Your goal → Extract all lines from the data beneath that include the word "proof".

Supplied data →
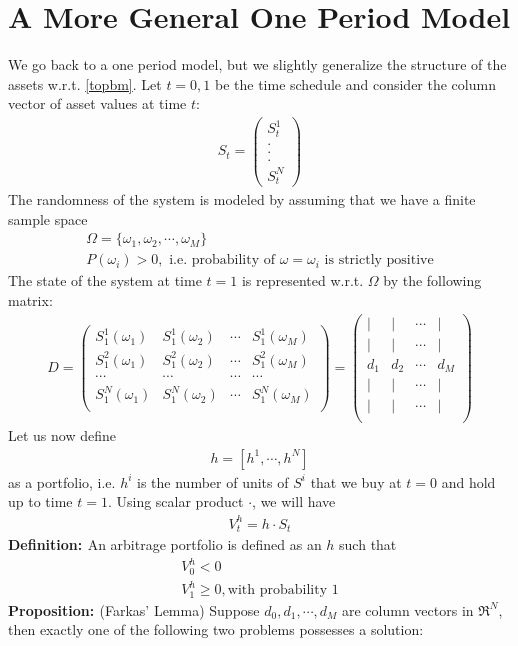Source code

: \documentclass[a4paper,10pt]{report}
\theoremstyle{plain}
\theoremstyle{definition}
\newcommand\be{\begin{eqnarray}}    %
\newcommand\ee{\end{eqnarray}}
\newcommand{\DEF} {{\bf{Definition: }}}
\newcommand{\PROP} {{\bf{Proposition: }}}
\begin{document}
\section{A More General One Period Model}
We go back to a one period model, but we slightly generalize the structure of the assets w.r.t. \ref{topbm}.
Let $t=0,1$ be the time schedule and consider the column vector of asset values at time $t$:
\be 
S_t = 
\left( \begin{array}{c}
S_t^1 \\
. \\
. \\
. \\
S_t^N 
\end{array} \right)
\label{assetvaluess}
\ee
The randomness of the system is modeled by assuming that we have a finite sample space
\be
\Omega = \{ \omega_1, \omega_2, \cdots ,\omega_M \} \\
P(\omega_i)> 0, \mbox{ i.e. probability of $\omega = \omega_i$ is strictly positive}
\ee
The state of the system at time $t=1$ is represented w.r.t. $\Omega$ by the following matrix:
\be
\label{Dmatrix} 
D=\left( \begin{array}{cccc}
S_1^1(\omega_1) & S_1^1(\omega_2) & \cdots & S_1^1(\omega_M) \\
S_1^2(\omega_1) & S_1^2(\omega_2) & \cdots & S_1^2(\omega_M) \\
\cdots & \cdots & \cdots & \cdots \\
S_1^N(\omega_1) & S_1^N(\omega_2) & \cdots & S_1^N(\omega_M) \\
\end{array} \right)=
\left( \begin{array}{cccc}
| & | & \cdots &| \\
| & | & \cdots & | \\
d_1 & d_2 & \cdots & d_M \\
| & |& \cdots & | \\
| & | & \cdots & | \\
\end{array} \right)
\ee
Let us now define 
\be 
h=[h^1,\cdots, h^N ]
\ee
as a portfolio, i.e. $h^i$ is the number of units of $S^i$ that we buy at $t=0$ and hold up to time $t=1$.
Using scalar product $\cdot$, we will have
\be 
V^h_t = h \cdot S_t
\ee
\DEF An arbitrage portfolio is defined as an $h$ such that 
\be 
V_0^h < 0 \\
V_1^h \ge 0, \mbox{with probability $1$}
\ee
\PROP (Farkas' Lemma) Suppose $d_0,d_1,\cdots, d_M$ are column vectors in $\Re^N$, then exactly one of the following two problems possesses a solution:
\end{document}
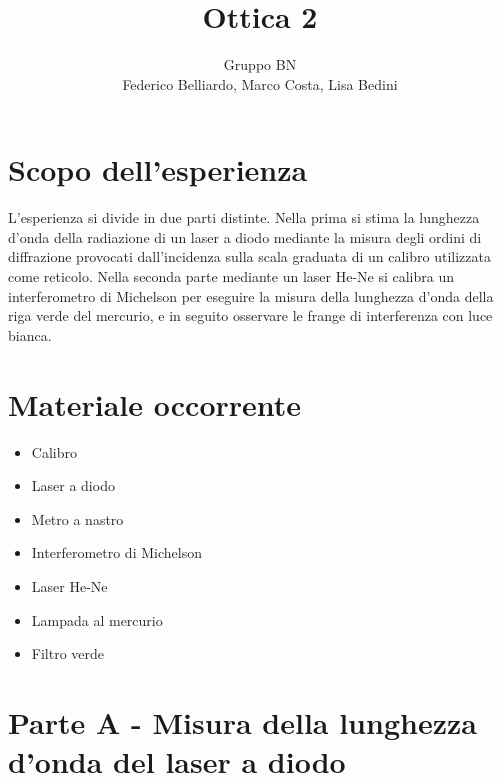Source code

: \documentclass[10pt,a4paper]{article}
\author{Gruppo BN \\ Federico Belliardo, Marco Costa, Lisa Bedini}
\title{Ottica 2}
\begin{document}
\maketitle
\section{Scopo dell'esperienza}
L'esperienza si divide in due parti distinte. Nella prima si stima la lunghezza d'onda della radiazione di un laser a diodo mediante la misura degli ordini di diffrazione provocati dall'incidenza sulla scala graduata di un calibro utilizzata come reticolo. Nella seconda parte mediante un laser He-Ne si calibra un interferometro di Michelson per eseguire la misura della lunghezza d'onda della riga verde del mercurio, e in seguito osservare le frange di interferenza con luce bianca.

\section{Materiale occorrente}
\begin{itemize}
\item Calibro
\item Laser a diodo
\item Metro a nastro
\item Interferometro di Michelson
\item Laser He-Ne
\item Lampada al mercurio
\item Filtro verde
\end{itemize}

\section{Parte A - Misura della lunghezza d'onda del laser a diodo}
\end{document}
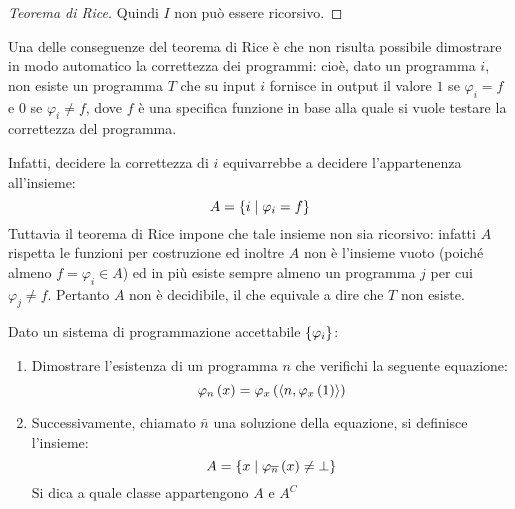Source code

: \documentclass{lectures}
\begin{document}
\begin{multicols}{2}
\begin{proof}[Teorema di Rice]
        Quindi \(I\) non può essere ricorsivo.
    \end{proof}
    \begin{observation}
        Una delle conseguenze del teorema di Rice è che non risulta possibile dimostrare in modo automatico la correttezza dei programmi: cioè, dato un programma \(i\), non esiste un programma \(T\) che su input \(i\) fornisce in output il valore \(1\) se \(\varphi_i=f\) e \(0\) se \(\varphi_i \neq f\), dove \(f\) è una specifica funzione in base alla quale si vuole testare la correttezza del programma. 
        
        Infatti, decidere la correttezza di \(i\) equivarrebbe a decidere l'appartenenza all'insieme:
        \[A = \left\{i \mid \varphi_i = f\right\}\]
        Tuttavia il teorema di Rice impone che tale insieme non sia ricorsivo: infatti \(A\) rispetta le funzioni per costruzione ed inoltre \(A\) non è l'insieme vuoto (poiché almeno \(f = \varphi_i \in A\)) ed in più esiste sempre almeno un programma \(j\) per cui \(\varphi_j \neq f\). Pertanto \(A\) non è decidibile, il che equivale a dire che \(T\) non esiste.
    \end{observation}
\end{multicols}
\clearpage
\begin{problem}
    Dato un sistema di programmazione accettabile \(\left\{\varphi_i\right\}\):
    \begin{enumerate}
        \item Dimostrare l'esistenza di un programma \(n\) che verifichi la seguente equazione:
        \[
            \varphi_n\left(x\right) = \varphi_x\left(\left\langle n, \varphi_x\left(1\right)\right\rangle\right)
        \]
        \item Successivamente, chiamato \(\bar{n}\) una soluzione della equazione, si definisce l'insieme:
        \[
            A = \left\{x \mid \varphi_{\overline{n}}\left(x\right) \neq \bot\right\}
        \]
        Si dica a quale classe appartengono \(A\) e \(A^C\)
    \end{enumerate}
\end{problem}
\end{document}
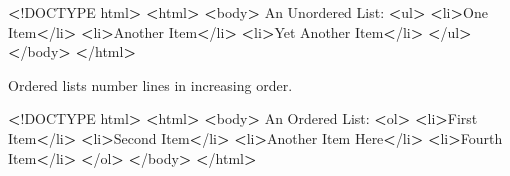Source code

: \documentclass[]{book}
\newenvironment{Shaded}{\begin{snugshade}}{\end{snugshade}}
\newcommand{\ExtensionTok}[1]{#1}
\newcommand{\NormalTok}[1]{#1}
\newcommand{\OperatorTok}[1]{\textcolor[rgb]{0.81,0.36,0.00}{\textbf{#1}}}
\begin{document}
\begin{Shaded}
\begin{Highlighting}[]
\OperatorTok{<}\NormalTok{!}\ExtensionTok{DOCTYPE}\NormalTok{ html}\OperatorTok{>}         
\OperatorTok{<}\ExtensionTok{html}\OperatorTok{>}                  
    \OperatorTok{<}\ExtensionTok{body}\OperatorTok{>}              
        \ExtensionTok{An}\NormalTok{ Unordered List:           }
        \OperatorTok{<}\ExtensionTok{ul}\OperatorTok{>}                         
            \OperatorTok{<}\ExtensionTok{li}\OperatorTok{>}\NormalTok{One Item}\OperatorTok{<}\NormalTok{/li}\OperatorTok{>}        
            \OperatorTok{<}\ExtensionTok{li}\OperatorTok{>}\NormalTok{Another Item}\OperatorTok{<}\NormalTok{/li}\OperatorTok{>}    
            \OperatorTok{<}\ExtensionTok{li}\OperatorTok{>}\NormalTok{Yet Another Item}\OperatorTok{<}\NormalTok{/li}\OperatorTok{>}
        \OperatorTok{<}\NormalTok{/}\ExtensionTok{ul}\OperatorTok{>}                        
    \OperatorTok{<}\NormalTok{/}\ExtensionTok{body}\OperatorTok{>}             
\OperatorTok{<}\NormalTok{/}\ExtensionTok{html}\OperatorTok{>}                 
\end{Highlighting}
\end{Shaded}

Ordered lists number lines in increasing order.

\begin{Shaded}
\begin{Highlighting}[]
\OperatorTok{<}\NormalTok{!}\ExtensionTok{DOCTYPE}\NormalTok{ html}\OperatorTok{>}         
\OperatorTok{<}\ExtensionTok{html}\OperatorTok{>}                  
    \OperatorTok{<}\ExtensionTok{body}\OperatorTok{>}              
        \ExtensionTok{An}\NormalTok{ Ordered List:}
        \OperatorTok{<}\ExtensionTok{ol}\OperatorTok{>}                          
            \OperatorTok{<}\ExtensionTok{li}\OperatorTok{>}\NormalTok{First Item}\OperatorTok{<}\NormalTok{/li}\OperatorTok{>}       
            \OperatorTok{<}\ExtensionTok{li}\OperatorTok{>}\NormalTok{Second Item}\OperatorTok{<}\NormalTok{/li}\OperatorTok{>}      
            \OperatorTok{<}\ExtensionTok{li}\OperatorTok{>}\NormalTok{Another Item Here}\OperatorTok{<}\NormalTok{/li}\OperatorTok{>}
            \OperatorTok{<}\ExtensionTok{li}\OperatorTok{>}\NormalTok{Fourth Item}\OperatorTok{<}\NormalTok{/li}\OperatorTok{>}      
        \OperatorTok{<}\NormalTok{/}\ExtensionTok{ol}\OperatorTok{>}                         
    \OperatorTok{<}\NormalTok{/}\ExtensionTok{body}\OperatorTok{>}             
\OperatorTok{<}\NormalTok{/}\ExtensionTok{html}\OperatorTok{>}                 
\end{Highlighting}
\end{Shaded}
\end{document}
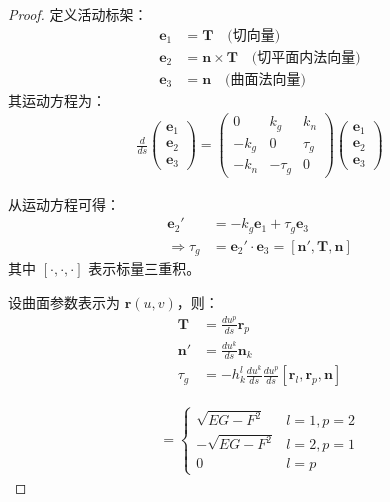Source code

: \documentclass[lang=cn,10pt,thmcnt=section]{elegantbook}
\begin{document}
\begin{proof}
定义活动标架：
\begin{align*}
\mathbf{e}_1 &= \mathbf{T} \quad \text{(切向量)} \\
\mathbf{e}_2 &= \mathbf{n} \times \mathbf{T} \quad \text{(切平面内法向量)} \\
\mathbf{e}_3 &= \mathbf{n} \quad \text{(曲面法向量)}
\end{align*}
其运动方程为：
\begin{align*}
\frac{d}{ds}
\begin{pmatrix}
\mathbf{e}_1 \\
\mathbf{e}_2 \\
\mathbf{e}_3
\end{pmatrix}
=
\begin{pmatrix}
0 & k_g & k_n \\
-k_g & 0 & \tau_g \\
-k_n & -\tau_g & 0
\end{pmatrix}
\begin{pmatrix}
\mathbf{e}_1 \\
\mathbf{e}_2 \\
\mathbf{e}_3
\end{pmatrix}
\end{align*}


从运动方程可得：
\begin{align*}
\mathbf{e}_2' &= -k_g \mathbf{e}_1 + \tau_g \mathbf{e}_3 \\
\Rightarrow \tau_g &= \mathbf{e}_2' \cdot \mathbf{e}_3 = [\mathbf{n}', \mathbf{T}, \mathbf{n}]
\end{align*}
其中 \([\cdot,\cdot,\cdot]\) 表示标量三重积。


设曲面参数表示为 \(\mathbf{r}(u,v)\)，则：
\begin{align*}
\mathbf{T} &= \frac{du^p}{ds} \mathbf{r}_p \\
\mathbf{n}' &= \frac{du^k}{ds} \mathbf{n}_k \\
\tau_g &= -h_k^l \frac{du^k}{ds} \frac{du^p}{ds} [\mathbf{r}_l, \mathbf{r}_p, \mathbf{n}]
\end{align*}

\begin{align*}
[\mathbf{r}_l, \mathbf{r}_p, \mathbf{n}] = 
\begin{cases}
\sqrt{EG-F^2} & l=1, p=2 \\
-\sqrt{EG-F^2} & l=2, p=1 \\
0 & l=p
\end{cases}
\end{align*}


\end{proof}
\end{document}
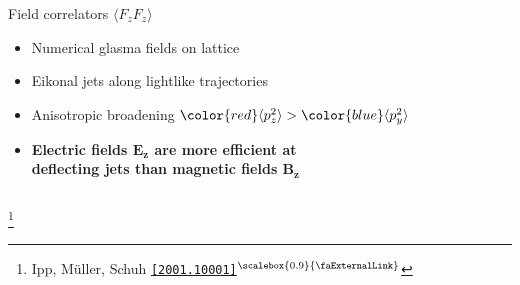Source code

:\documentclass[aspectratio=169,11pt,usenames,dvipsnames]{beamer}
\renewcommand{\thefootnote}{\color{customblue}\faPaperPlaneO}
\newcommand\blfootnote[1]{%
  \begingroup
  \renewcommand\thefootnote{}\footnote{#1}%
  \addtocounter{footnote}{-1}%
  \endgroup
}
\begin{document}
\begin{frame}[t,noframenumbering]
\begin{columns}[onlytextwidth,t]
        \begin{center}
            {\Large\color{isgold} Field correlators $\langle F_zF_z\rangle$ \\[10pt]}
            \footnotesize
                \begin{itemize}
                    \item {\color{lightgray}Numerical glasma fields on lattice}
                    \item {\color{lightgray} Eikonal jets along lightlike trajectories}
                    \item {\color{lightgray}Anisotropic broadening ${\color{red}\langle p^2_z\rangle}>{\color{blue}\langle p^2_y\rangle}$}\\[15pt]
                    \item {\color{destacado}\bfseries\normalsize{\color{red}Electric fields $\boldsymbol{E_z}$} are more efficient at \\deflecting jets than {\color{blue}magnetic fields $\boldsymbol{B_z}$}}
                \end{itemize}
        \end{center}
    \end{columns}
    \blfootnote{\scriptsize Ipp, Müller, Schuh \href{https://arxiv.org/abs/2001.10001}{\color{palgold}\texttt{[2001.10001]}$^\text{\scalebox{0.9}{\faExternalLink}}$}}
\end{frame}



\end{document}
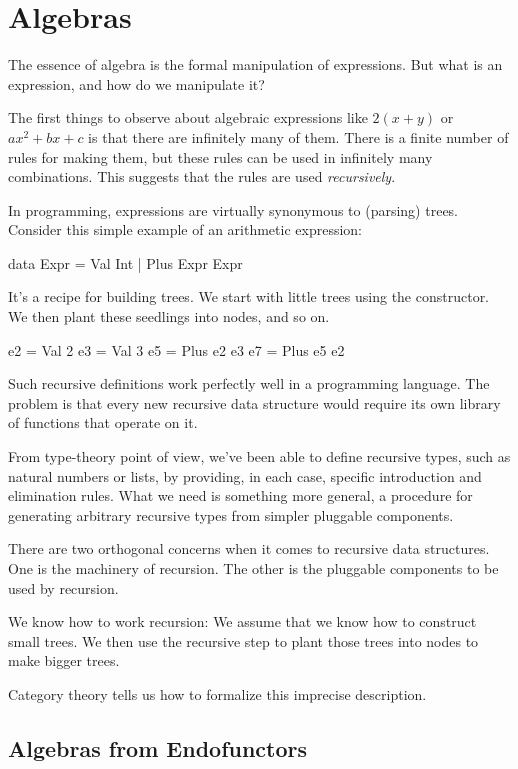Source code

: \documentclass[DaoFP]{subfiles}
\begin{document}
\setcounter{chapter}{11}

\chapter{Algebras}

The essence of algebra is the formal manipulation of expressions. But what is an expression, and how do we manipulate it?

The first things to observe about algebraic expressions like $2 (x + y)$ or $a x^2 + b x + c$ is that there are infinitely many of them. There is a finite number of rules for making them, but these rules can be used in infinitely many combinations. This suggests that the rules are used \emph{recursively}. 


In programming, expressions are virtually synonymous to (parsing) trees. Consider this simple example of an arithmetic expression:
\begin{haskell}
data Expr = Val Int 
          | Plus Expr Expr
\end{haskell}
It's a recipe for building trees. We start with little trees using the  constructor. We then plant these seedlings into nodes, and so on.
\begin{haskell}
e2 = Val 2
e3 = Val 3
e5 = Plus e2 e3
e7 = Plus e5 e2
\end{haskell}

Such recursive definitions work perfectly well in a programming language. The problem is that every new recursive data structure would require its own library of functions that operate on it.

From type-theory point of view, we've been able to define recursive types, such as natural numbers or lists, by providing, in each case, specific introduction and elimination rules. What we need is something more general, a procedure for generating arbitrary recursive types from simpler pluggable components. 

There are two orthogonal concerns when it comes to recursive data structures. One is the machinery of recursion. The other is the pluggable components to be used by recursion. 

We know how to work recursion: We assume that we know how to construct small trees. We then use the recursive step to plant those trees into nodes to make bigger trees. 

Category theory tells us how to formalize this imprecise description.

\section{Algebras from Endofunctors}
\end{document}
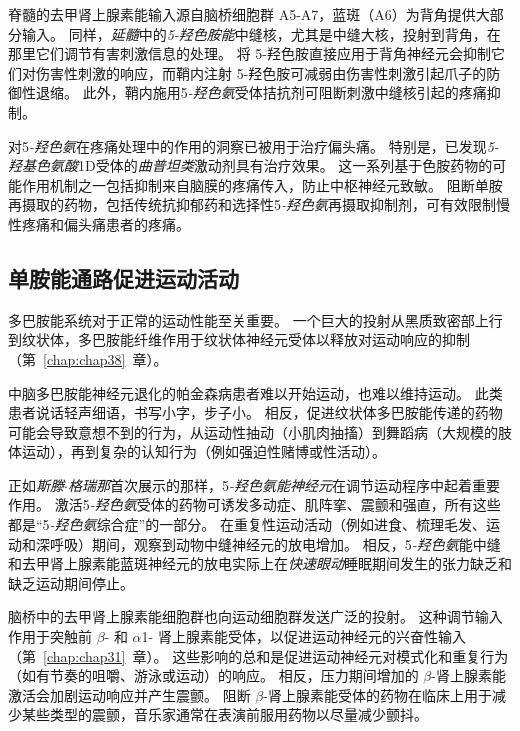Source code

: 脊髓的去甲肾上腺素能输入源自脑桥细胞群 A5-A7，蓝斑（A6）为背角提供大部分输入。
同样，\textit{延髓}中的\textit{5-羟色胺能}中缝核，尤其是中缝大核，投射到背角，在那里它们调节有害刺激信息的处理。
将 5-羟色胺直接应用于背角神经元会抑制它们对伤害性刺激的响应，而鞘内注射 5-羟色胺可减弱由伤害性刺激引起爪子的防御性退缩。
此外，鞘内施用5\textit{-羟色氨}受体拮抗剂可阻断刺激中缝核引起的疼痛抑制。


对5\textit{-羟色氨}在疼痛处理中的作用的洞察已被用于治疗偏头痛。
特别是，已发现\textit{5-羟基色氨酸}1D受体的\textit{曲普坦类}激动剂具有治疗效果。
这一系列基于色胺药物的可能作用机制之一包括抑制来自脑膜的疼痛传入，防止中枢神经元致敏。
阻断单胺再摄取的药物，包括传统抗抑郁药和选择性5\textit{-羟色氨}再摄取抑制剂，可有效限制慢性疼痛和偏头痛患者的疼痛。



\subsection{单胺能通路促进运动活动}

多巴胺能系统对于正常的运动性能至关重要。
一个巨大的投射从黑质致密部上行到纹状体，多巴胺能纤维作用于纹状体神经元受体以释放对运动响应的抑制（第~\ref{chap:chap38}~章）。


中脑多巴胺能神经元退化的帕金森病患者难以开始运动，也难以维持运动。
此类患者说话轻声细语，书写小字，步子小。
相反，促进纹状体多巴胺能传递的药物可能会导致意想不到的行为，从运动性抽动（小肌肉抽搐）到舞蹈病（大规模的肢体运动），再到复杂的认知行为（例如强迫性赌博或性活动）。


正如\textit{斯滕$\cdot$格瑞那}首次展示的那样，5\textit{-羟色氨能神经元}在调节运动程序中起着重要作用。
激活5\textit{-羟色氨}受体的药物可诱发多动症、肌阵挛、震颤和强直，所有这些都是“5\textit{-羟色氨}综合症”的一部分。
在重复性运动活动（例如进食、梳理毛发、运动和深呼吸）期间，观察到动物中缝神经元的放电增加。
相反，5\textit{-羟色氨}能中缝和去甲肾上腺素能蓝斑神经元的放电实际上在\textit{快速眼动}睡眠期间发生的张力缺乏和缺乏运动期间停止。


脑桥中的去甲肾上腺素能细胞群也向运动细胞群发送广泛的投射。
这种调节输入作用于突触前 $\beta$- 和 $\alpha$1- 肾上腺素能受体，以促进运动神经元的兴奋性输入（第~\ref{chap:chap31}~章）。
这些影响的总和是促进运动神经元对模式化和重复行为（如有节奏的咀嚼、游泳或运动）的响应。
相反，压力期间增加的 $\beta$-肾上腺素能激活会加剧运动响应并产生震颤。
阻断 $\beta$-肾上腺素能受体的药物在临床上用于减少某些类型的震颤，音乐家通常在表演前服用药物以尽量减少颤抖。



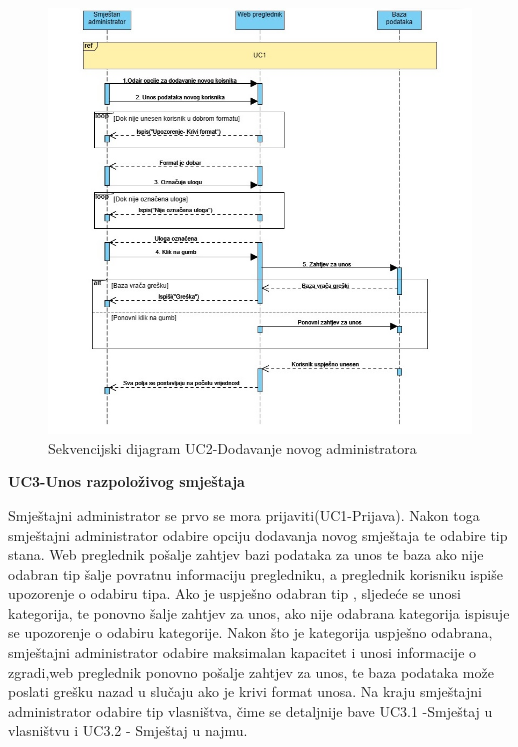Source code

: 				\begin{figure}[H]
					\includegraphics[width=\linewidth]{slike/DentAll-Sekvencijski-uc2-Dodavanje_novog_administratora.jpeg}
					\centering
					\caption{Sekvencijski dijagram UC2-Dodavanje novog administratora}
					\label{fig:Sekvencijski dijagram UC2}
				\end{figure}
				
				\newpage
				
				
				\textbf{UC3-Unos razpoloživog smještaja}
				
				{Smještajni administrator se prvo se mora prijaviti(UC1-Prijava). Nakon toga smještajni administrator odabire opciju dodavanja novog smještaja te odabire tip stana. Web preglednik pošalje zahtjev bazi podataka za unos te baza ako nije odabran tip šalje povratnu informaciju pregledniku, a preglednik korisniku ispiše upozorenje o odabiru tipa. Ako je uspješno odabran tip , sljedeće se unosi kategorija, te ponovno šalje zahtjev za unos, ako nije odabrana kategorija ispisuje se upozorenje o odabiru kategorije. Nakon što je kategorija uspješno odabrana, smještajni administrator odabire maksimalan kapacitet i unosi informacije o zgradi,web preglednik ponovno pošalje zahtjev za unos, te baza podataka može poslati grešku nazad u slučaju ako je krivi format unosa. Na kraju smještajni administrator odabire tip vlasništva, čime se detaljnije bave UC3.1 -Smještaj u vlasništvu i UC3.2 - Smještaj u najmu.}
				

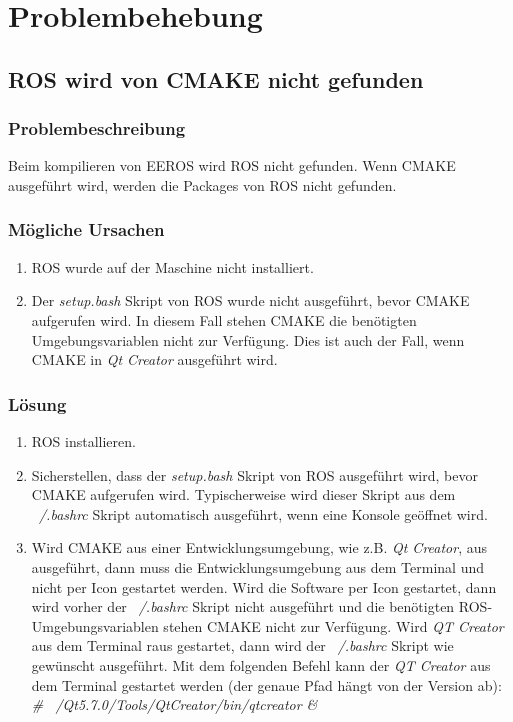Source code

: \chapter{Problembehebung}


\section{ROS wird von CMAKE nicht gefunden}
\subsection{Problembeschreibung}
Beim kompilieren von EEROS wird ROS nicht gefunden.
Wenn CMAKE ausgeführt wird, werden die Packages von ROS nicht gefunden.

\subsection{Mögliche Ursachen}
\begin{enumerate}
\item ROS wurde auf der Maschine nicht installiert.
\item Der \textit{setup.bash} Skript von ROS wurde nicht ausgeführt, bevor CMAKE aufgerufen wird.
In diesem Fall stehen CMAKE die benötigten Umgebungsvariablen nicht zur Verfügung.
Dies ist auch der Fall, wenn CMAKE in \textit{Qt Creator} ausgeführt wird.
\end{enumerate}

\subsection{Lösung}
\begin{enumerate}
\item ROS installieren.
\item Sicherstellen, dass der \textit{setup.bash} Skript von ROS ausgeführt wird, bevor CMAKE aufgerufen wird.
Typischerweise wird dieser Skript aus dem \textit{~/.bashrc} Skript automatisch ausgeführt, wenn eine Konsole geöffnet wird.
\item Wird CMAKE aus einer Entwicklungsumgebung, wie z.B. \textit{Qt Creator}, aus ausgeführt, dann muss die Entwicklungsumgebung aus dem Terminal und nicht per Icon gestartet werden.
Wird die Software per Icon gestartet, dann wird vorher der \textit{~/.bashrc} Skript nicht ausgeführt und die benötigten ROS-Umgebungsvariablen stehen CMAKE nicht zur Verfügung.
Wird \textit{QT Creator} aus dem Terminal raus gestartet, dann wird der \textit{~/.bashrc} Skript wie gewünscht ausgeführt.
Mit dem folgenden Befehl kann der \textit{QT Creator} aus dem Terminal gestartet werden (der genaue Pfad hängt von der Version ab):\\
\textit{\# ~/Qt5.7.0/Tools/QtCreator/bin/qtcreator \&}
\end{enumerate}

Result →
\begin{proof}[Teorema di Rice]
    \end{proof}
\begin{proof}
\end{proof}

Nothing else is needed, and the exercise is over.